» EXERCISE
Your output should be the line with "- Health checks" plus all following lines to the end of the records, exactly as written and nothing more.

» Items from a dataset

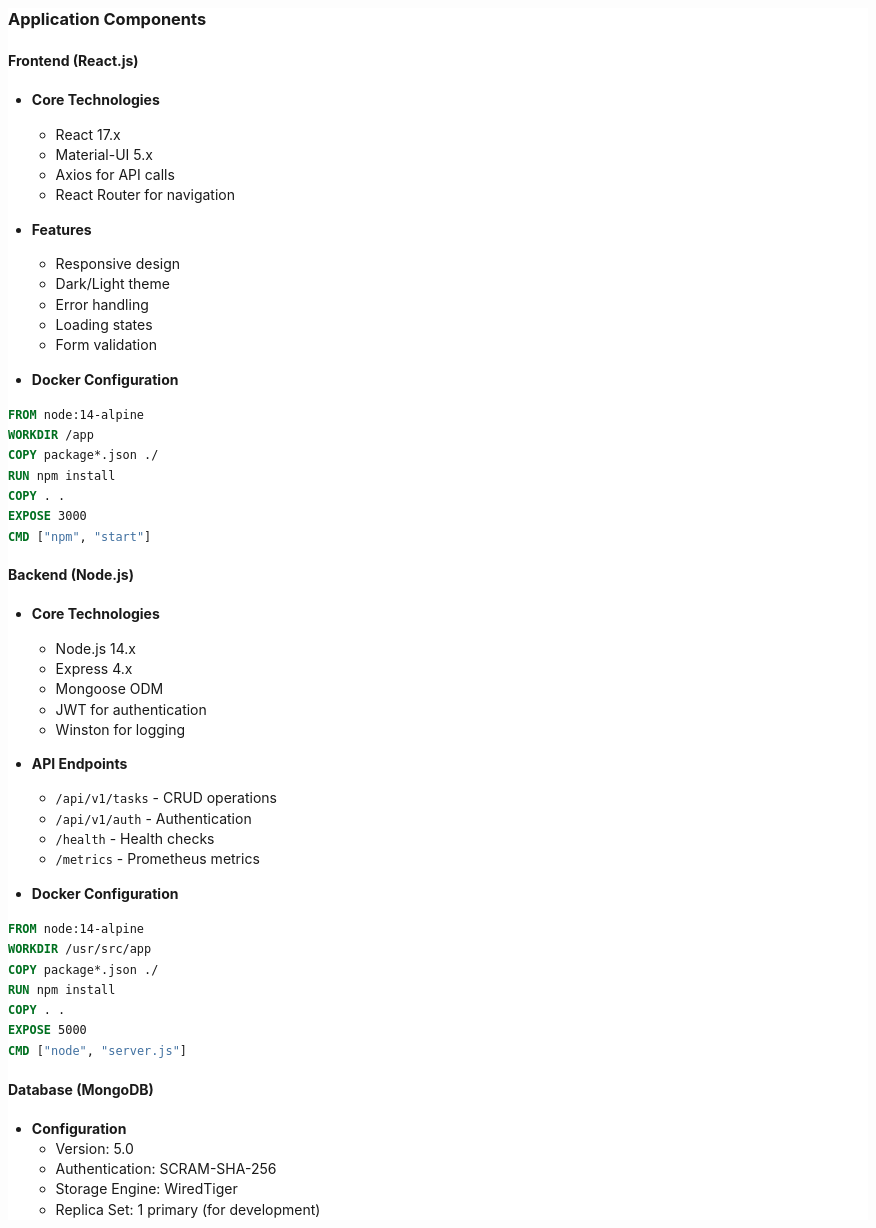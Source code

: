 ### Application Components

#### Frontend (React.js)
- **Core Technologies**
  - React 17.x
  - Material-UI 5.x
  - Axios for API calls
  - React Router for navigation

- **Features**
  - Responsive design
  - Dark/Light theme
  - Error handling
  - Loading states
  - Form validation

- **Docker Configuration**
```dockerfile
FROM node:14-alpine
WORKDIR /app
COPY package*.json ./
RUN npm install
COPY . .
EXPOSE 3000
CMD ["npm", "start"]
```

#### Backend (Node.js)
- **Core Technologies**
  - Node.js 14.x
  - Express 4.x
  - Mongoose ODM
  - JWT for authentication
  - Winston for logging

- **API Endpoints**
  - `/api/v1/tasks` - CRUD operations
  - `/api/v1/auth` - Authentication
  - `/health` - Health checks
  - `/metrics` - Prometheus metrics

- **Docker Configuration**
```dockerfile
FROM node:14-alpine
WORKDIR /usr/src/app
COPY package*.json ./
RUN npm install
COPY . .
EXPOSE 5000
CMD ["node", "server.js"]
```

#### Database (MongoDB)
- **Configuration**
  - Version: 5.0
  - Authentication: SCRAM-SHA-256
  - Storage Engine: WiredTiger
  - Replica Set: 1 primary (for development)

» TASK RESULT
  - `/health` - Health checks
  - `/metrics` - Prometheus metrics

- **Docker Configuration**
```dockerfile
FROM node:14-alpine
WORKDIR /usr/src/app
COPY package*.json ./
RUN npm install
COPY . .
EXPOSE 5000
CMD ["node", "server.js"]
```

#### Database (MongoDB)
- **Configuration**
  - Version: 5.0
  - Authentication: SCRAM-SHA-256
  - Storage Engine: WiredTiger
  - Replica Set: 1 primary (for development)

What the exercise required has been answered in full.